Problem description: Required from the data below: the exact lines starting at the line containing "100+ real-world teams<br>" and ending at the line containing "J'ai décidé d'utiliser", with both ends kept and all pictures dropped.

Records for this exercise:
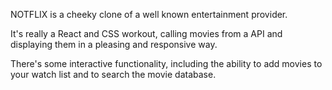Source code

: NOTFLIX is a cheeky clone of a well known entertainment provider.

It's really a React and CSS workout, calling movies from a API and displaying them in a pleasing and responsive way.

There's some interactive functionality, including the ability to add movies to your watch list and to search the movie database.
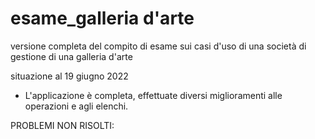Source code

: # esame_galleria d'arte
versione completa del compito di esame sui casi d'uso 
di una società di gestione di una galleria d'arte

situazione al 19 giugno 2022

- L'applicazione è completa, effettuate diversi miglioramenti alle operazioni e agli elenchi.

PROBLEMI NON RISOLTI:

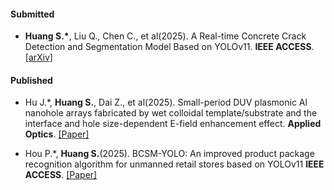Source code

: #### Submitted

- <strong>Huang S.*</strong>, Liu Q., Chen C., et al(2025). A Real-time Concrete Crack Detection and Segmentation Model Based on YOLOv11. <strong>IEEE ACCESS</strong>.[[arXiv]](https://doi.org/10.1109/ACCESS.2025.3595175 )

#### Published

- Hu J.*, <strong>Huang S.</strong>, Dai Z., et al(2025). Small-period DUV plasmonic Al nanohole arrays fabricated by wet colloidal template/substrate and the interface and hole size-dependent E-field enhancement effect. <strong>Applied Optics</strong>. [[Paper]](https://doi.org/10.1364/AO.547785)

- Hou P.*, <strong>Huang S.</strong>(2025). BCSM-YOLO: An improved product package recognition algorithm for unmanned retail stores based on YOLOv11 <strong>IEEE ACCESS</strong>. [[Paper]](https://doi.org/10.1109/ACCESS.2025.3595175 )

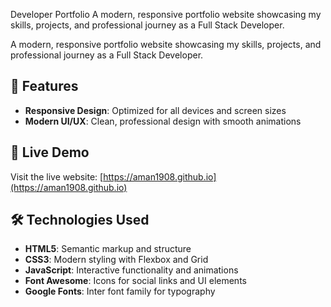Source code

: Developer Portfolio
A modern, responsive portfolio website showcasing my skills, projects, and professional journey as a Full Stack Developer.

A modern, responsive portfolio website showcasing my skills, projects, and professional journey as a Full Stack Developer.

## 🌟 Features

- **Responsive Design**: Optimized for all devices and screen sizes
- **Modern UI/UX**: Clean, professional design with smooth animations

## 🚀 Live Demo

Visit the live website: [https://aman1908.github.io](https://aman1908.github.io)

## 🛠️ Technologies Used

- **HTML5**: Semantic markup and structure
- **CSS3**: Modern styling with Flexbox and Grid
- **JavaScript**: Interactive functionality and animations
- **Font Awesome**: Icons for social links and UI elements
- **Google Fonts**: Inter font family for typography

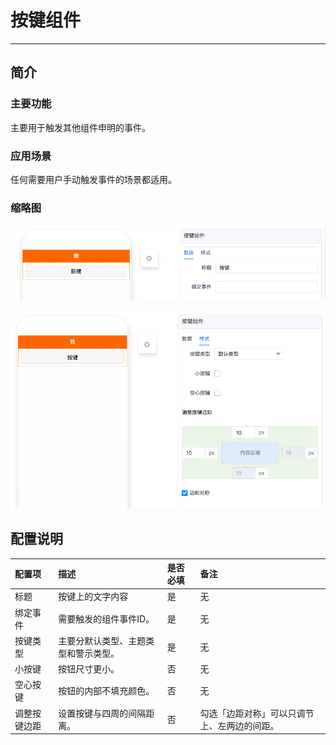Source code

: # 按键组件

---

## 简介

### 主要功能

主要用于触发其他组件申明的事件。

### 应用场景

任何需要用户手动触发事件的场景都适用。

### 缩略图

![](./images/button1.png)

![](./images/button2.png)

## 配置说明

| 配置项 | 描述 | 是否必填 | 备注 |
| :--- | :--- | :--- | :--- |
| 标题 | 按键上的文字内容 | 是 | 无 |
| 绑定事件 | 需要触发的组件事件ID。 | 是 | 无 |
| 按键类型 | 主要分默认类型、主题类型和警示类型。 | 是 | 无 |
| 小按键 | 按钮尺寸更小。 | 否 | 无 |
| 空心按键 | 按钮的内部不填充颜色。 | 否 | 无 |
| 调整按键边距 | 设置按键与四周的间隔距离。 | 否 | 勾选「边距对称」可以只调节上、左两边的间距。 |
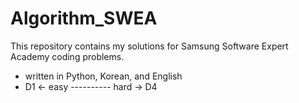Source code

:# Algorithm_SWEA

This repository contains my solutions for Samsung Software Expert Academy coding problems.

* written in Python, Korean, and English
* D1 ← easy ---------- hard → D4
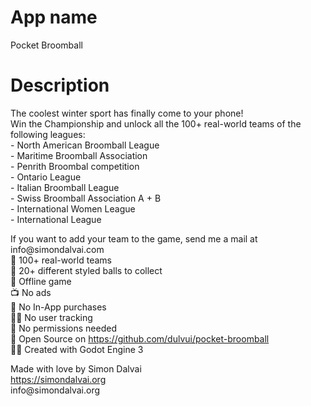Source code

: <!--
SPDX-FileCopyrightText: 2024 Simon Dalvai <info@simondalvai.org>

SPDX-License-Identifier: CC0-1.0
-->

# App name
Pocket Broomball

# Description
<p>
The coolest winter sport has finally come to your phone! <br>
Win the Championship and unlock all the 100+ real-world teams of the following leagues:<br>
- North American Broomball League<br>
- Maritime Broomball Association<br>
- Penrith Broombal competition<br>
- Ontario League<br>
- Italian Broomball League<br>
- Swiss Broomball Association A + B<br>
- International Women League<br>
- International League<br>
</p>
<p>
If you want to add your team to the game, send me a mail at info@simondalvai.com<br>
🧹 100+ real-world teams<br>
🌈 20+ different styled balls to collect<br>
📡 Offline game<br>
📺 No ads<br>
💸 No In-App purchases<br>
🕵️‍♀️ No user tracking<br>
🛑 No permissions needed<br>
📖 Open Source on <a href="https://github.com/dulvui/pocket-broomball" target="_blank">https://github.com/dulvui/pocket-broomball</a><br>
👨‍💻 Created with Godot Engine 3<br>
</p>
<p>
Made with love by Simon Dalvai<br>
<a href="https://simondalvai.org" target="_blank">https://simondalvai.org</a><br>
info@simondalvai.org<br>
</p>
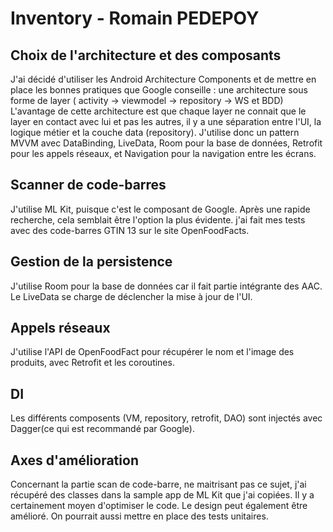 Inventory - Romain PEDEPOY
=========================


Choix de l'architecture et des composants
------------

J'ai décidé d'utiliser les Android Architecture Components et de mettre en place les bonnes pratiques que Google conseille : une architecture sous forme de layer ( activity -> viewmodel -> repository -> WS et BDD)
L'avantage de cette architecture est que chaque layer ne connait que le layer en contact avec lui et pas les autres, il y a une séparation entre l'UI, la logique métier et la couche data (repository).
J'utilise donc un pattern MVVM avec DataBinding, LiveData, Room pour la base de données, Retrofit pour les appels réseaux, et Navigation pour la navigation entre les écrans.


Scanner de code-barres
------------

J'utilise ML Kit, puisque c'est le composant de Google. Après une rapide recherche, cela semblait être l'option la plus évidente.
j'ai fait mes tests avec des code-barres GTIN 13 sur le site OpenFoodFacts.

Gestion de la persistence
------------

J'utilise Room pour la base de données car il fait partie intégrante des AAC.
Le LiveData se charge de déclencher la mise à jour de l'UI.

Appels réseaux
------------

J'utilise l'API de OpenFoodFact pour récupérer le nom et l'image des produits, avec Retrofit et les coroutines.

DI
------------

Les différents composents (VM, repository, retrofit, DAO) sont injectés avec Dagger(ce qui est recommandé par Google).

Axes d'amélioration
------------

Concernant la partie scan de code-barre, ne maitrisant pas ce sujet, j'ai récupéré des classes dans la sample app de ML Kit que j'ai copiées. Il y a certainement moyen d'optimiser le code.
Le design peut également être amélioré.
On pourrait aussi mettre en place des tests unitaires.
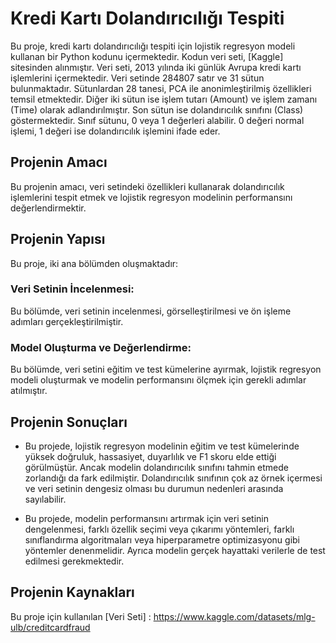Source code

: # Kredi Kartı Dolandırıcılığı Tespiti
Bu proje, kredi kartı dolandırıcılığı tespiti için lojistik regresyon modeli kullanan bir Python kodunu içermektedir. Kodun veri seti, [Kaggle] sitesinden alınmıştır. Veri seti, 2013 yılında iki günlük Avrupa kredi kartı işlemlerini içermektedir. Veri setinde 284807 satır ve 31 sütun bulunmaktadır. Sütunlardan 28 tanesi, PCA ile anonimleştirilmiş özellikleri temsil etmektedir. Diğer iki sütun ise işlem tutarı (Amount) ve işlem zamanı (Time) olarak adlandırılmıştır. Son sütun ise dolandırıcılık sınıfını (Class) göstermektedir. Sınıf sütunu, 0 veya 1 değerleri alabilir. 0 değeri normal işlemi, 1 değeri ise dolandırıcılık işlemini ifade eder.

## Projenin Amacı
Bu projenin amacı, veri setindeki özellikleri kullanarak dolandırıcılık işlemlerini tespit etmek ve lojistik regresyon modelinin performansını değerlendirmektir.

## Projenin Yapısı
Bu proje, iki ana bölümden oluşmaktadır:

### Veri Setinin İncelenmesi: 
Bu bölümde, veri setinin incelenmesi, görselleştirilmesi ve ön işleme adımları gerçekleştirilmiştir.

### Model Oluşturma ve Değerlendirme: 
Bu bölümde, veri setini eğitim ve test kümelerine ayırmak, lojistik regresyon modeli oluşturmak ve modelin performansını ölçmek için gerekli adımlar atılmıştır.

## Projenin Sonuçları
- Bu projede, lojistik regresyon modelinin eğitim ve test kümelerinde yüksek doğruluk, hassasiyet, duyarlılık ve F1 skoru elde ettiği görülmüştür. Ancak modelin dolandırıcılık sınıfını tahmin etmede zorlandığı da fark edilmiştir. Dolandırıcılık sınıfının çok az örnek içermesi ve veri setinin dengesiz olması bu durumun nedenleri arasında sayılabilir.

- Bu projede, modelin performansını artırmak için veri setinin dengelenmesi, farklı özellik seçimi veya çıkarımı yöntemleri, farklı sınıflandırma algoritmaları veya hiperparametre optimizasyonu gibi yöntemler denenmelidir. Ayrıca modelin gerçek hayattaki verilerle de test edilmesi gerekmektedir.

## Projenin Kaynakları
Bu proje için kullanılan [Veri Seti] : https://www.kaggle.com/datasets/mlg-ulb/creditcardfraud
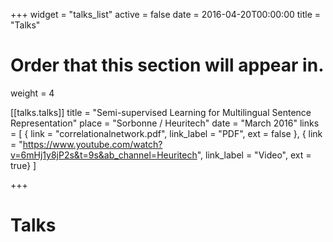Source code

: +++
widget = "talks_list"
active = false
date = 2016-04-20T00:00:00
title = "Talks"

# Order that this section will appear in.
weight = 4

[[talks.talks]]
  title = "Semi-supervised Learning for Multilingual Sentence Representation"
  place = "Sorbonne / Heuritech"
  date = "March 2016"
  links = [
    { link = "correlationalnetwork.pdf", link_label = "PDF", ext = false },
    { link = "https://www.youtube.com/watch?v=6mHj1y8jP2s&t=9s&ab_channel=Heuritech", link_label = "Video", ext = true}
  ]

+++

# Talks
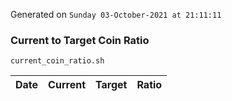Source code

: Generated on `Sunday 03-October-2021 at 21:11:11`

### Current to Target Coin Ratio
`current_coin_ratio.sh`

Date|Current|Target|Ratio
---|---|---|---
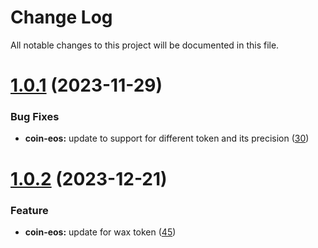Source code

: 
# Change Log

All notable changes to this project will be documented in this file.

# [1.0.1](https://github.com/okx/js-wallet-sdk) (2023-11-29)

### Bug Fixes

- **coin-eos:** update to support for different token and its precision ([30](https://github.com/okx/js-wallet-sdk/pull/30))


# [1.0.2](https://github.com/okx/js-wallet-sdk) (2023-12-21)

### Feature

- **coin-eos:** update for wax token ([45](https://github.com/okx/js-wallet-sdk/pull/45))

Solution for this problem:
🧹 100+ real-world teams<br>
🌈 20+ different styled balls to collect<br>
📡 Offline game<br>
📺 No ads<br>
💸 No In-App purchases<br>
🕵️‍♀️ No user tracking<br>
🛑 No permissions needed<br>
📖 Open Source on <a href="https://github.com/dulvui/pocket-broomball" target="_blank">https://github.com/dulvui/pocket-broomball</a><br>
👨‍💻 Created with Godot Engine 3<br>
</p>
<p>
Made with love by Simon Dalvai<br>
<a href="https://simondalvai.org" target="_blank">https://simondalvai.org</a><br>
info@simondalvai.org<br>
</p>
 Inventory - Romain PEDEPOY
=========================


Choix de l'architecture et des composants
------------

J'ai décidé d'utiliser les Android Architecture Components et de mettre en place les bonnes pratiques que Google conseille : une architecture sous forme de layer ( activity -> viewmodel -> repository -> WS et BDD)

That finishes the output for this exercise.